Northport Offers to Match Up to $100,000 for 4 Private Facade Upgrade Projects
The city of Northport is looking for potential partners and proposed projects to fund with four facade improvement grants of up to $100,000 each.
City leaders have been committed to working with existing businesses to make their properties look better, issuing more than $340,000 in "Northport First" sales tax money in 2021 for facade improvements. On Monday night, attorney Jay Stuck said the program will return, with some fine-tuning since the last offering.
Now, the city is looking for four bigger-than-ever projects to help fund with 50/50 grants.
Ideally, they'll give four partners $100,000 each and in return see at least $800,000 in major facade improvements around the city. The terms of the grant program identify areas that are "visible from the public rights of way Highway 69 North and South corridors from the Lurleen Wallace Blvd N and S bridges to the intersection of Highway 82 and the Highway 82 commercial corridor from the Eastern City limits to the intersection of Highway 82 and
Highway 43" as priority targets, though the funds will not necessarily be limited to projects in those areas.
Developers can apply for the grants as of Monday, and that window will close on Thanksgiving - November, 28th, 2024.
The final awards will be granted by the Northport Redevelopment Authority board consisting of chairman Steve Steele, vice chair Jaime Conger and members Kevin Almond, Jheovanny Gomez, Kayla Welch Griffin, Bruce Higginbotham and Ricky Sherrod.
The city expects the application process to be highly competitive. Developers should be prepared to submit "drawings, plans, timelines, current use and condition of the site and surrounding areas, information explaining the impact of the project on the surrounding areas, detailed estimates of the improvements, letter indicating agreement of property owner and/or lessee, and any other information the applicant believes will place their application in the most favorable position."
"I've had more people call me about this without it being in the public arena necessarily than I've ever had anything. People are interested in this," Stuck said. "I had a local developer tell me two weeks ago that this is the difference between making a project work and not."

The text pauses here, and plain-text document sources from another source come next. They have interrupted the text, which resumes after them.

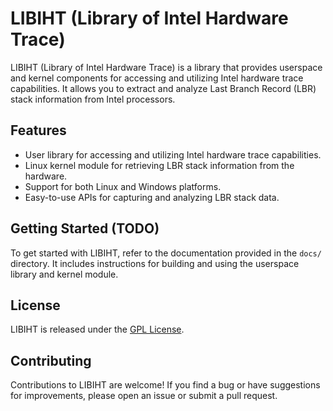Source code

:# LIBIHT (Library of Intel Hardware Trace)

LIBIHT (Library of Intel Hardware Trace) is a library that provides userspace and kernel components for accessing and utilizing Intel hardware trace capabilities. It allows you to extract and analyze Last Branch Record (LBR) stack information from Intel processors.

## Features

- User library for accessing and utilizing Intel hardware trace capabilities.
- Linux kernel module for retrieving LBR stack information from the hardware.
- Support for both Linux and Windows platforms.
- Easy-to-use APIs for capturing and analyzing LBR stack data.

## Getting Started (TODO)

To get started with LIBIHT, refer to the documentation provided in the `docs/` directory. It includes instructions for building and using the userspace library and kernel module.

## License

LIBIHT is released under the [GPL License](./LICENSE).

## Contributing

Contributions to LIBIHT are welcome! If you find a bug or have suggestions for improvements, please open an issue or submit a pull request.
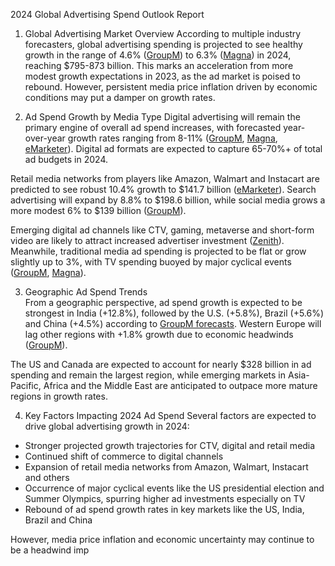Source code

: 2024 Global Advertising Spend Outlook Report

1. Global Advertising Market Overview
According to multiple industry forecasters, global advertising spending is projected to see healthy growth in the range of 4.6% ([GroupM](https://www.groupm.com/this-year-next-year-global-mid-year-forecast-update/)) to 6.3% ([Magna](https://magnaglobal.com/magna-advertising-forecasts-june-2022/)) in 2024, reaching $795-873 billion. This marks an acceleration from more modest growth expectations in 2023, as the ad market is poised to rebound. However, persistent media price inflation driven by economic conditions may put a damper on growth rates.

2. Ad Spend Growth by Media Type
Digital advertising will remain the primary engine of overall ad spend increases, with forecasted year-over-year growth rates ranging from 8-11% ([GroupM](https://www.groupm.com/this-year-next-year-global-mid-year-forecast-update/), [Magna](https://magnaglobal.com/magna-global-advertising-forecast-december-2022/), [eMarketer](https://www.insiderintelligence.com/content/worldwide-ad-spending-2023)). Digital ad formats are expected to capture 65-70%+ of total ad budgets in 2024. 

Retail media networks from players like Amazon, Walmart and Instacart are predicted to see robust 10.4% growth to $141.7 billion ([eMarketer](https://www.insiderintelligence.com/content/global-ad-spending-2023)). Search advertising will expand by 8.8% to $198.6 billion, while social media grows a more modest 6% to $139 billion ([GroupM](https://www.groupm.com/this-year-next-year-global-mid-year-forecast-update/)).

Emerging digital ad channels like CTV, gaming, metaverse and short-form video are likely to attract increased advertiser investment ([Zenith](https://www.zenithmedia.com/insights/advertising-expenditure-forecasts-december-2022/)). Meanwhile, traditional media ad spending is projected to be flat or grow slightly up to 3%, with TV spending buoyed by major cyclical events ([GroupM](https://www.groupm.com/this-year-next-year-global-mid-year-forecast-update/), [Magna](https://magnaglobal.com/magna-advertising-forecasts-june-2022/)).

3. Geographic Ad Spend Trends  
From a geographic perspective, ad spend growth is expected to be strongest in India (+12.8%), followed by the U.S. (+5.8%), Brazil (+5.6%) and China (+4.5%) according to [GroupM forecasts](https://www.groupm.com/this-year-next-year-global-mid-year-forecast-update/). Western Europe will lag other regions with +1.8% growth due to economic headwinds ([GroupM](https://www.groupm.com/this-year-next-year-global-mid-year-forecast-update/)). 

The US and Canada are expected to account for nearly $328 billion in ad spending and remain the largest region, while emerging markets in Asia-Pacific, Africa and the Middle East are anticipated to outpace more mature regions in growth rates.

4. Key Factors Impacting 2024 Ad Spend
Several factors are expected to drive global advertising growth in 2024:
- Stronger projected growth trajectories for CTV, digital and retail media 
- Continued shift of commerce to digital channels
- Expansion of retail media networks from Amazon, Walmart, Instacart and others
- Occurrence of major cyclical events like the US presidential election and Summer Olympics, spurring higher ad investments especially on TV
- Rebound of ad spend growth rates in key markets like the US, India, Brazil and China

However, media price inflation and economic uncertainty may continue to be a headwind imp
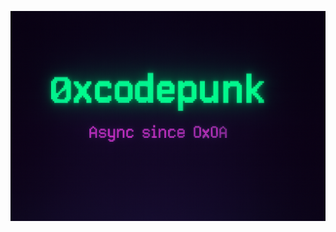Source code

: <p align="center">
  <img src="https://raw.githubusercontent.com/0xcodepunk/0xcodepunk/main/banner.png" alt="0xcodepunk banner" />
</p>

Developers will also be required to disclose even minor conflicts of interest with any board members or city officials and make a case for the feasibility of their proposals.
Top submissions will be invited for in-person presentation before the board chooses the four grant recipients, and Stuck said because the Northport First funds come from sales tax and are reliably returning, another four projects could be funded next year, too.